She laughs but tears are running down her cheeks. She places her hand over mine. “No, honey, _I’m_ sorry. So very sorry, you can’t even imagine…not just sorry for him, but for you as well. I should’ve fought with my husband. I should’ve insisted we put Jensen in the institutions. But I was selfish. I wanted to raise my son so badly. And I’ve ended up hurting the both of you.”

She pauses and chokes down a sob. I’m crying as well but it’s so silent and I’m so focused on her that I barely even notice. “I killed my son. I killed my baby.” Her hands come up to cup her mouth and she leans forward in her chair. I want to reach out to her but I am frozen. And even if I could reach out I’m paralyzed with the fear that she’ll reject me. And I know somewhere deep inside that that would hurt worse than dying.

“Just, just tell me,” her words are muffled but determined, “I know you probably couldn’t tell, I know you…don’t know him or me and I’m sorry you grew up without parents, so sorry, but could just tell me, if you think…my baby, was he…was he angry?” She closes her eyes. Her voice breaks when she speaks next. “Did he hate me?”

_Never. Never. Mom, I love you so much. And I’m so sorry I have to do this._

“I don’t know.” The words are hollow. I wipe my tears away and make certain no more come. “I’d like you to leave now, Mrs. Ackles.”

She looks surprised at my sudden change in attitude but if she stays any longer I’ll break. I’ll tell her and then her son really will be dead. I’m doing what I hope she would want me to do if she knew.

“Jensen?” She asks, her voice cracking.

“Leave!” This time it’s a command. And she rises slowly from her seat. _Please don’t leave me, mommy, please don’t leave me alone._ “Now!”

She scurries from the room, sobbing.

It’s about thirty seconds after she leaves that I start to scream. I pull my legs up onto the seat and I press my face into them and cry. Most of the sound is muffled but it’s loud enough for Alona to rush in.

She takes one look at me before grabbing me by the arm and yanking me to my feet. I’m still sobbing but her hand covers my mouth. She pulls me through the door and into the hallway. A couple of twists and turns and we’ve arrived at another doorway. She places her palm against the black door.

“Is he alright?” A nurse asks, walking by.

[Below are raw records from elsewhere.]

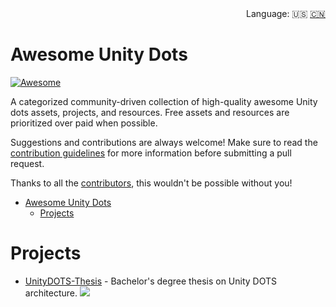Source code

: <div align="right">
  Language:
  🇺🇸
  <a title="Chinese" href="README-CN.md">🇨🇳</a>
</div>

Awesome Unity Dots
=============

[![Awesome](https://cdn.rawgit.com/sindresorhus/awesome/d7305f38d29fed78fa85652e3a63e154dd8e8829/media/badge.svg)](https://github.com/longshilin/awesome-unity-dots)

A categorized community-driven collection of high-quality awesome Unity dots assets, projects, and resources. Free assets and resources are prioritized over paid when possible.

Suggestions and contributions are always welcome! Make sure to read the [contribution guidelines](https://github.com/longshilin/awesome-unity-dots/blob/master/CONTRIBUTING.md) for more information before submitting a pull request.

Thanks to all the [contributors](https://github.com/longshilin/awesome-unity-dots/graphs/contributors), this wouldn't be possible without you!

- [Awesome Unity Dots](#awesome-unity-dots)
  - [Projects](#projects)


# Projects
* [UnityDOTS-Thesis](https://github.com/mikyll/UnityDOTS-Thesis) - Bachelor's degree thesis on Unity DOTS architecture. ![](https://img.shields.io/github/stars/mikyll/UnityDOTS-Thesis)
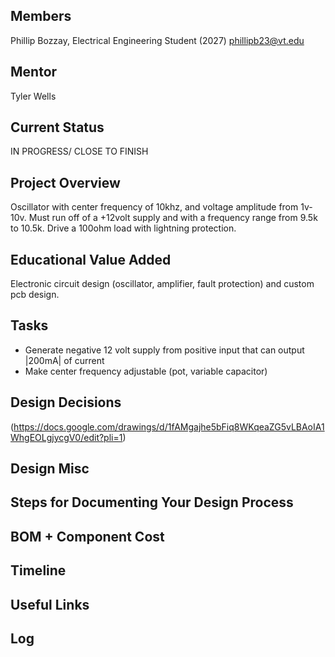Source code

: ## Members
Phillip Bozzay, Electrical Engineering Student (2027) phillipb23@vt.edu

## Mentor
Tyler Wells 

## Current Status
IN PROGRESS/ CLOSE TO FINISH

## Project Overview
Oscillator with center frequency of 10khz, and voltage amplitude from 1v-10v. Must run off of a +12volt supply and with a frequency range from 9.5k to 10.5k. 
Drive a 100ohm load with lightning protection.
## Educational Value Added
Electronic circuit design (oscillator, amplifier, fault protection) and custom pcb design. 

## Tasks
- Generate negative 12 volt supply from positive input that can output |200mA| of current
- Make center frequency adjustable (pot, variable capacitor)
  
## Design Decisions
(https://docs.google.com/drawings/d/1fAMgajhe5bFiq8WKqeaZG5vLBAoIA1WhgEOLgjycgV0/edit?pli=1)

## Design Misc

<!-- Your Text Here. You may work with your mentor on this later when they are assigned -->

## Steps for Documenting Your Design Process

<!-- Your Text Here. You may work with your mentor on this later when they are assigned -->

## BOM + Component Cost

<!-- Your Text Here. You may work with your mentor on this later when they are assigned -->

## Timeline

<!-- Your Text Here. You may work with your mentor on this later when they are assigned -->

## Useful Links

<!-- Your Text Here. You may work with your mentor on this later when they are assigned -->

## Log

<!-- Your Text Here. You may work with your mentor on this later when they are assigned -->
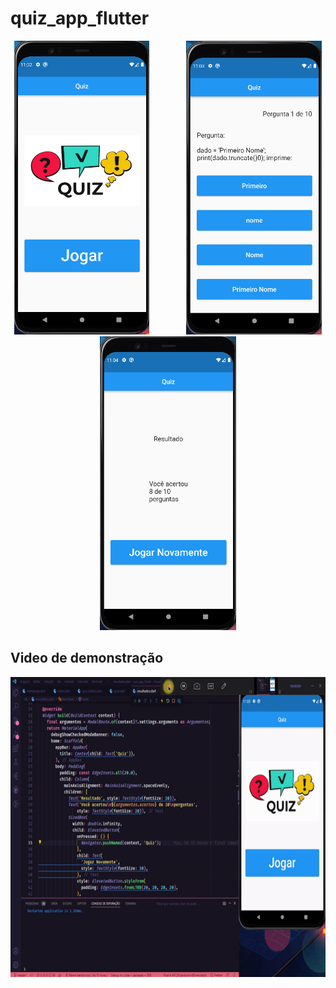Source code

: # quiz_app_flutter

<p align="center">
    <img height="470" src="assets/images/home.png">
    &nbsp;&nbsp;&nbsp;&nbsp;&nbsp;&nbsp;&nbsp;&nbsp;&nbsp;&nbsp;&nbsp;&nbsp;&nbsp;
    <img height="470" src="assets/images/quiz.png">
    &nbsp;&nbsp;&nbsp;&nbsp;&nbsp;&nbsp;&nbsp;&nbsp;&nbsp;&nbsp;&nbsp;&nbsp;&nbsp;
    <img height="470" src="assets/images/result.png">
    &nbsp;&nbsp;&nbsp;&nbsp;&nbsp;&nbsp;&nbsp;&nbsp;&nbsp;&nbsp;&nbsp;&nbsp;&nbsp;
   
         
</p>

## Video de demonstração

<p align="center">
    <img height="480" src="assets/images/demonstracao.gif">
    &nbsp;&nbsp;&nbsp;&nbsp;&nbsp;&nbsp;&nbsp;&nbsp;&nbsp;&nbsp;&nbsp;&nbsp;&nbsp;
    
   
         
</p>

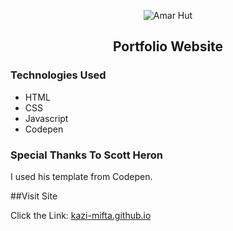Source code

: 
<center>

![Amar Hut](https://proxy.duckduckgo.com/iu/?u=https%3A%2F%2Fwww.rezatec.com%2Fwp-content%2Fuploads%2FRezatec_Icon_Agri-1.png&f=1)
## Portfolio Website
</center>


 ###  Technologies Used
 * HTML
 * CSS
 * Javascript
 * Codepen
 
 
### Special Thanks To Scott Heron 
I used his template from Codepen.

##Visit Site

Click the Link:  <a href="https://kazi-mifta.github.io/Portfolio/" >kazi-mifta.github.io</a>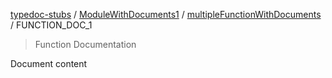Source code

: [typedoc-stubs](../../README.md) / [ModuleWithDocuments1](../README.md) / [multipleFunctionWithDocuments](../README.md#multiplefunctionwithdocuments) / FUNCTION\_DOC\_1

> Function Documentation

Document content
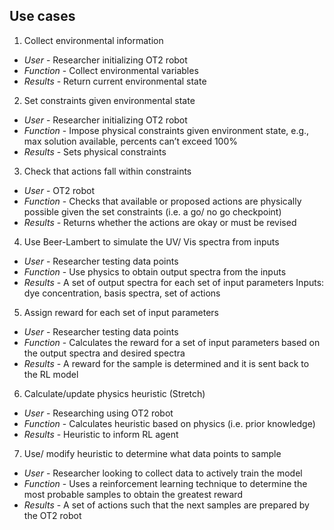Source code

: ## Use cases
1. Collect environmental information
- *User* - Researcher initializing OT2 robot
- *Function* - Collect environmental variables
- *Results* - Return current environmental state

2. Set constraints given environmental state
- *User* - Researcher initializing OT2 robot
- *Function* - Impose physical constraints given environment state, e.g., max solution available, percents can’t exceed 100%
- *Results* - Sets physical constraints

3. Check that actions fall within constraints
- *User* - OT2 robot
- *Function* - Checks that available or proposed actions are physically possible given the set constraints (i.e. a go/ no go checkpoint)
- *Results* - Returns whether the actions are okay or must be revised

4. Use Beer-Lambert to simulate the UV/ Vis spectra from inputs
- *User* - Researcher testing data points
- *Function* -  Use physics to obtain output spectra from the inputs
- *Results* - A set of output spectra for each set of input parameters 
	Inputs: dye concentration, basis spectra, set of actions

5. Assign reward for each set of input parameters
- *User* - Researcher testing data points 
- *Function* -  Calculates the reward for a set of input parameters based on the output spectra and desired spectra
- *Results* - A reward for the sample is determined and it is sent back to the RL model 
		
6. Calculate/update physics heuristic (Stretch)
- *User* - Researching using OT2 robot
- *Function* - Calculates heuristic based on physics (i.e. prior knowledge)
- *Results* - Heuristic to inform RL agent

7. Use/ modify heuristic to determine what data points to sample 
- *User* - Researcher looking to collect data to actively train the model
- *Function* -  Uses a reinforcement learning technique to determine the most probable samples to obtain the greatest reward
- *Results* - A set of actions such that the next samples are prepared by the OT2 robot


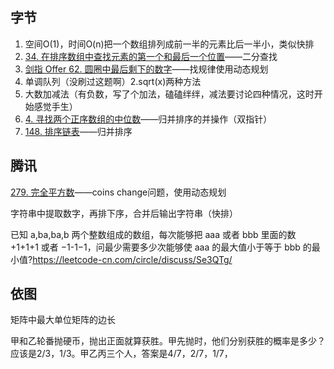 ## 字节

1. 空间O(1)，时间O(n)把一个数组排列成前一半的元素比后一半小，类似快排 
2. [34. 在排序数组中查找元素的第一个和最后一个位置](https://leetcode-cn.com/problems/find-first-and-last-position-of-element-in-sorted-array/solution/34-zai-pai-xu-shu-zu-zhong-cha-zhao-yuan-uqu0/)——二分查找
3. [剑指 Offer 62. 圆圈中最后剩下的数字](https://leetcode-cn.com/problems/yuan-quan-zhong-zui-hou-sheng-xia-de-shu-zi-lcof/solution/jian-zhi-offer-62-yuan-quan-zhong-zui-ho-hfww/)——找规律使用动态规划
4. 单调队列（没刷过这题啊）2.sqrt(x)两种方法
5. 大数加减法（有负数，写了个加法，磕磕绊绊，减法要讨论四种情况，这时开始感觉手生） 
6. [4. 寻找两个正序数组的中位数](https://leetcode-cn.com/problems/median-of-two-sorted-arrays/solution/4-xun-zhao-liang-ge-zheng-xu-shu-zu-de-z-ukdy/)——归并排序的并操作（双指针）
7. [148. 排序链表](https://leetcode-cn.com/problems/sort-list/)——归并排序

## 腾讯

[279. 完全平方数](https://leetcode-cn.com/problems/perfect-squares/)——coins change问题，使用动态规划

字符串中提取数字，再排下序，合并后输出字符串（快排）

已知 a,ba,ba,b 两个整数组成的数组，每次能够把 aaa 或者 bbb 里面的数 +1+1+1 或者 −1-1−1，问最少需要多少次能够使 aaa 的最大值小于等于 bbb 的最小值?https://leetcode-cn.com/circle/discuss/Se3QTg/

## 依图

矩阵中最大单位矩阵的边长

甲和乙轮番抛硬币，抛出正面就算获胜。甲先抛时，他们分别获胜的概率是多少？应该是2/3，1/3。甲乙丙三个人，答案是4/7，2/7，1/7，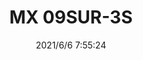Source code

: ﻿---
layout: post 
title: MX 09SUR-3S
tags: SUR 008
categories: housing-terminal
overview: 
series: 
part_number: 0563-1
thumb_img: 
image: static/202106/563-20210606.jpg
date: 2021/6/6 7:55:24
---



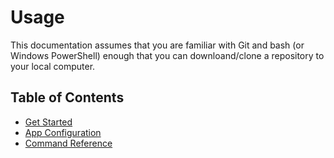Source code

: # Usage

This documentation assumes that you are familiar with Git and bash (or Windows
PowerShell) enough that you can downloand/clone a repository to your local
computer.

## Table of Contents

* [Get Started](get-started.md)
* [App Configuration](how-to-setup-an-app.md)
* [Command Reference](command-reference.md)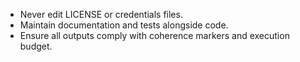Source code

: <!-- PARTIAL: GLOBAL_CONSTRAINTS v1.0 -->
- Never edit LICENSE or credentials files.
- Maintain documentation and tests alongside code.
- Ensure all outputs comply with coherence markers and execution budget.
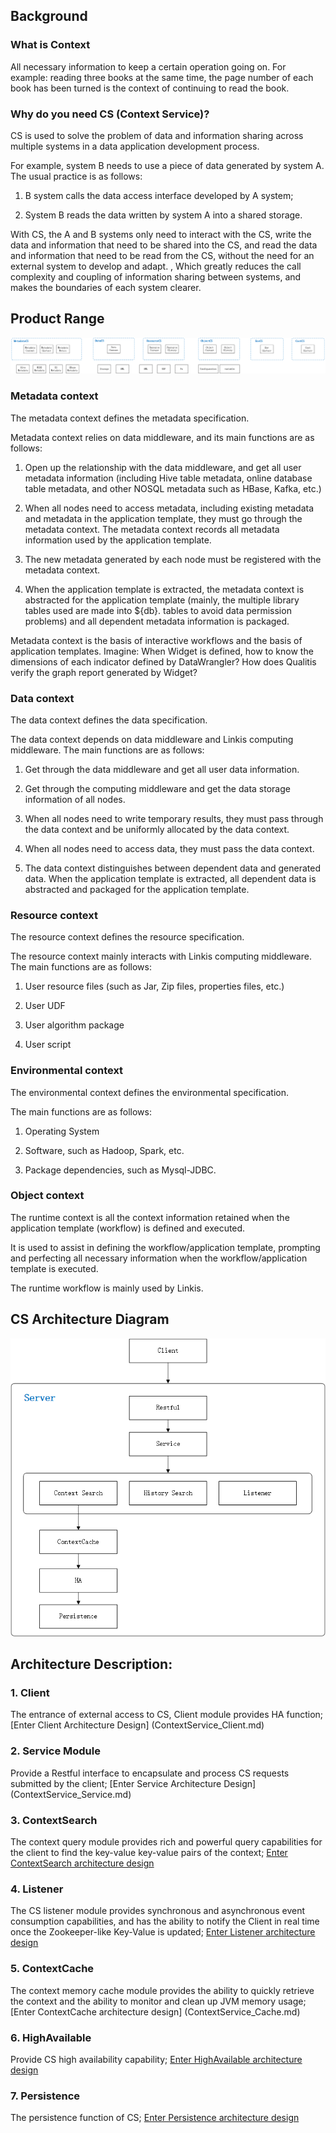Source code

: ## **Background**

### **What is Context**

All necessary information to keep a certain operation going on. For example: reading three books at the same time, the page number of each book has been turned is the context of continuing to read the book.

### **Why do you need CS (Context Service)?**

CS is used to solve the problem of data and information sharing across multiple systems in a data application development process.

For example, system B needs to use a piece of data generated by system A. The usual practice is as follows:

1. B system calls the data access interface developed by A system;

2. System B reads the data written by system A into a shared storage.

With CS, the A and B systems only need to interact with the CS, write the data and information that need to be shared into the CS, and read the data and information that need to be read from the CS, without the need for an external system to develop and adapt. , Which greatly reduces the call complexity and coupling of information sharing between systems, and makes the boundaries of each system clearer.

## **Product Range**

![](../../../Images/Architecture/Public_Enhancement_Service/ContextService/linkis-contextservice-01.png)


### Metadata context

The metadata context defines the metadata specification.

Metadata context relies on data middleware, and its main functions are as follows:

1. Open up the relationship with the data middleware, and get all user metadata information (including Hive table metadata, online database table metadata, and other NOSQL metadata such as HBase, Kafka, etc.)

2. When all nodes need to access metadata, including existing metadata and metadata in the application template, they must go through the metadata context. The metadata context records all metadata information used by the application template.

3. The new metadata generated by each node must be registered with the metadata context.

4. When the application template is extracted, the metadata context is abstracted for the application template (mainly, the multiple library tables used are made into \${db}. tables to avoid data permission problems) and all dependent metadata information is packaged.

Metadata context is the basis of interactive workflows and the basis of application templates. Imagine: When Widget is defined, how to know the dimensions of each indicator defined by DataWrangler? How does Qualitis verify the graph report generated by Widget?

### Data context

The data context defines the data specification.

The data context depends on data middleware and Linkis computing middleware. The main functions are as follows:

1. Get through the data middleware and get all user data information.

2. Get through the computing middleware and get the data storage information of all nodes.

3. When all nodes need to write temporary results, they must pass through the data context and be uniformly allocated by the data context.

4. When all nodes need to access data, they must pass the data context.

5. The data context distinguishes between dependent data and generated data. When the application template is extracted, all dependent data is abstracted and packaged for the application template.

### Resource context

The resource context defines the resource specification.

The resource context mainly interacts with Linkis computing middleware. The main functions are as follows:

1. User resource files (such as Jar, Zip files, properties files, etc.)

2. User UDF

3. User algorithm package

4. User script

### Environmental context

The environmental context defines the environmental specification.

The main functions are as follows:

1. Operating System

2. Software, such as Hadoop, Spark, etc.

3. Package dependencies, such as Mysql-JDBC.

### Object context

The runtime context is all the context information retained when the application template (workflow) is defined and executed.

It is used to assist in defining the workflow/application template, prompting and perfecting all necessary information when the workflow/application template is executed.

The runtime workflow is mainly used by Linkis.


## **CS Architecture Diagram**

![](../../../Images/Architecture/Public_Enhancement_Service/ContextService/linkis-contextservice-02.png)

## **Architecture Description:**

### 1. Client
The entrance of external access to CS, Client module provides HA function;
[Enter Client Architecture Design] (ContextService_Client.md)

### 2. Service Module
Provide a Restful interface to encapsulate and process CS requests submitted by the client;
[Enter Service Architecture Design] (ContextService_Service.md)

### 3. ContextSearch
The context query module provides rich and powerful query capabilities for the client to find the key-value key-value pairs of the context;
[Enter ContextSearch architecture design](ContextService_Search.md)

### 4. Listener
The CS listener module provides synchronous and asynchronous event consumption capabilities, and has the ability to notify the Client in real time once the Zookeeper-like Key-Value is updated;
[Enter Listener architecture design](ContextService_Listener.md)

### 5. ContextCache
The context memory cache module provides the ability to quickly retrieve the context and the ability to monitor and clean up JVM memory usage;
[Enter ContextCache architecture design] (ContextService_Cache.md)

### 6. HighAvailable
Provide CS high availability capability;
[Enter HighAvailable architecture design](ContextService_HighAvailable.md)

### 7. Persistence
The persistence function of CS;
[Enter Persistence architecture design](ContextService_Persistence.md)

“Just a little nervous about the wiping, I’m afraid,” Alona responds with a forced frown. Then the Wiping Center greets her and she drags me into the room twisting the lock on the door after it’s closed.

The room is small, with a dentist-like chair in the middle and what looks like a beehive hair machine dangling from the ceiling.

I wipe my nose on the back of my sleeve and the look in her eyes shifts from angry to sympathetic. “God, I’m so sorry, sweetie.” She says softly and the entire world stops. It’s like the air around us is holding its breath until she goes on, “I _heard_ you call that woman ‘mom’, I _saw_ the way you reacted to her, it wasn’t hard to piece it together. You’re no double, are you?”

 

 

“What are you going to do?” I ask. There’s a strength in my voice that I’m rather proud of. I think back to Alona’s displeasure at my supposed death, what Jared said about other Exam doctors being against the Examination. And I hope with everything in me that she’ll let me live.

“Jensen, I’m so sorry this has happened to you. That test is…it’s inhumane.” I breathe a sigh of relief. “But if I don’t turn you in, I’m breaking the law. I’ll be sent to prison or harvested. And it’s just not worth it for a secret you probably won’t be able to keep.”

No. This can’t be happening. No way in hell have I come this far to lose now.

I’d written myself a note explaining everything and hidden it in my shoe hoping that when I woke up from the wiping a few hours from now I’d see it and read it before I did or said anything that gave me away. It had been a long shot of a plan and now I didn’t even have that small chance.

Alona presses a button on their earpiece she’s wearing and before I can think I grab a scalpel out of a set of drawers nearby. Alona isn’t looking at me and when she feels the cold metal object pressed against her throat she freezes.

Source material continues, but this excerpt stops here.